In September 2015, the school district instituted an inquiry into Mr. Kennedy’s activities. The District soon informed him that some of his activities such as prayers in the locker rooms and talks with students that included religious expression and prayer were constitutionally problematic. The school was worried that Mr. Kennedy’s activities were an endorsement of religion while he was engaged in his duties as a public school football coach. The District sought to work with Mr. Kennedy to set clear parameters as to what he could and could not do. Mr. Kennedy ceased some of his religious activities but his attorney later sent a letter that stated that Mr. Kennedy felt compelled to offer a personal post game prayer. After a game on October 26, 2015 where Mr. Kennedy led players in prayer, the District placed Mr. Kennedy on paid administrative leave and prohibited him from team related football activities.
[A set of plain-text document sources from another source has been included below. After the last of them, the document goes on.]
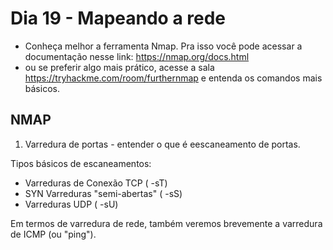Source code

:# Dia 19 - Mapeando a rede

- Conheça melhor a ferramenta Nmap. Pra isso você pode acessar a documentação nesse link: https://nmap.org/docs.html
- ou se preferir algo mais prático, acesse a sala https://tryhackme.com/room/furthernmap e entenda os comandos mais básicos.

## NMAP

1. Varredura de portas - entender o que é eescaneamento de portas.


Tipos básicos de escaneamentos:


- Varreduras de Conexão TCP ( -sT)
- SYN Varreduras "semi-abertas" ( -sS)
- Varreduras UDP ( -sU)

Em termos de varredura de rede, também veremos brevemente a varredura de ICMP (ou "ping"). 
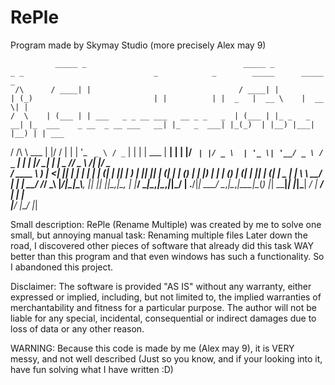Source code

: # RePle
Program made by Skymay Studio (more precisely Alex may 9)

              _____ _                                   _____ _             _ _                             _            _        _____      _____  _      
     /\      / ____| |                                 / ____| |           | (_)                           | |          | |  _   |  __ \    |  __ \| |     
    /  \    | (___ | | ___   _ _ __ ___   __ _ _   _  | (___ | |_ _   _  __| |_  ___    _ __  _ __ ___   __| |_   _  ___| |_(_)  | |__) |___| |__) | | ___ 
   / /\ \    \___ \| |/ / | | | '_ ` _ \ / _` | | | |  \___ \| __| | | |/ _` | |/ _ \  | '_ \| '__/ _ \ / _` | | | |/ __| __|    |  _  // _ \  ___/| |/ _ \
  / ____ \   ____) |   <| |_| | | | | | | (_| | |_| |  ____) | |_| |_| | (_| | | (_) | | |_) | | | (_) | (_| | |_| | (__| |_ _   | | \ \  __/ |    | |  __/
 /_/    \_\ |_____/|_|\_\\__, |_| |_| |_|\__,_|\__, | |_____/ \__|\__,_|\__,_|_|\___/  | .__/|_|  \___/ \__,_|\__,_|\___|\__(_)  |_|  \_\___|_|    |_|\___|
                          __/ |                 __/ |                                  | |                                                                
                         |___/                 |___/                                   |_|                                                                


Small description:
RePle (Rename Multiple) was created by me to solve one small, but annoying manual task: Renaming multiple files
Later down the road, I discovered other pieces of software that already did this task WAY better than this program and that even windows has such a functionality. So I abandoned this project.

Disclaimer: The software is provided "AS IS" without any warranty, either expressed or implied, including, but not limited to,
the implied warranties of merchantability and fitness for a particular purpose.
The author will not be liable for any special, incidental, consequential or indirect damages due to loss of data or any other reason.

WARNING: Because this code is made by me (Alex may 9), it is VERY messy, and not well described (Just so you know, and if your looking into it, have fun solving what I have written :D)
Soon thereafter, Mr. Kennedy filed a lawsuit in the Federal District Court for the Western District of Washington. He alleged violations of the Free Speech and Free Exercise Clause of the First Amendment to the U.S. Constitution. The trial court ruled against Mr. Kennedy and in favor of the Bremerton School District. An appeal to the Court of Appeals for the Ninth Circuit affirmed the trial court. An appeal was taken to the U.S. Supreme Court, which was denied in 2019. The case went back to the trial court which led to another trial and another appeal at the Ninth Circuit which ruled against Mr. Kennedy again. A second appeal was made to the U.S. Supreme Court. On June 27, 2022 the Court ruled 6 – 3 that Mr. Kennedy’s rights under the Free Speech and Free Exercise Clauses were violated. LEARN MORE
In a Supreme Court term that has been defined by religion, the Court issued another disappointing decision in a religion case. On the heels of Carson v. Makin, which permitted state taxpayer funds to be used for tuition assistance at religious schools, the court issued the opinion in Kennedy v. Bremerton School District that an employee at a public school has the right to pray at the fifty – yard line of a football field after a game. While being contrary to previous Supreme Court precedents these two decisions are also disappointing because of how it weakens the American ideal that there should be a separation of church and state.
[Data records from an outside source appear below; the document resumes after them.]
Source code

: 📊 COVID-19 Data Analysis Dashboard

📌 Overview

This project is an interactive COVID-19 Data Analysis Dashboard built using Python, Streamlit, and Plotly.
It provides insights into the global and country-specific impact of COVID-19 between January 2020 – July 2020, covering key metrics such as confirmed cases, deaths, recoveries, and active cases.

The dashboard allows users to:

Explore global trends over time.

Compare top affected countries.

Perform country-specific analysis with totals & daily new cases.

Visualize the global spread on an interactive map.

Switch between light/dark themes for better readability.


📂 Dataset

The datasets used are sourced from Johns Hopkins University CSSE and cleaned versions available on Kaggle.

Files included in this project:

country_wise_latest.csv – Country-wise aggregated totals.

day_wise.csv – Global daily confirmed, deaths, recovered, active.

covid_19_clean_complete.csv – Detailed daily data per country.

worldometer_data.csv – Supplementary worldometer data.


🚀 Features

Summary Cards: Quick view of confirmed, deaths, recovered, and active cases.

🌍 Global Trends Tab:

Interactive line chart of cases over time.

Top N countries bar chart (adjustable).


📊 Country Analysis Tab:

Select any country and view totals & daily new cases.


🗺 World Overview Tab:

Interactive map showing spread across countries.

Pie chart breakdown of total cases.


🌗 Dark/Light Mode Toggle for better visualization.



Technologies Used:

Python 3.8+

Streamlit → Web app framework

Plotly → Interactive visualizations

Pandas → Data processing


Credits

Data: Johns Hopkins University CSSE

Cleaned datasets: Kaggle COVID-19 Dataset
In the First Amendment there is the Free Speech Clause and the two religion clauses – the Free Exercise Clause and the Establishment Clause. The text of the Amendment states “Congress shall make no law respecting an establishment of religion, or prohibiting the free exercise thereof…” And it continues “or abridging the freedom of speech.”
The problem with the majority opinion’s analysis is its sweeping dismissal of the Establishment Clause in this case and Justice Gorsuch’s use of misleading facts to reach a conclusion. Under the Establishment Clause and the 2000 case Santa Fe Independent School District v. Doe, the court held that pre – game prayers on school property were not permitted because it would be seen as state endorsement of prayer at public schools. The key here is endorsement of prayer during school hours. Mr. Kennedy’s status as a state employee should have prohibited him from leading prayers after games because it would appear that the public school district would be endorsing religion. Justice Sotomayor in her dissent points out that the endorsement inquiry is not for any one or hypothetical person but the effect that the perceived endorsement would have on the community as a whole and how the community would perceive that.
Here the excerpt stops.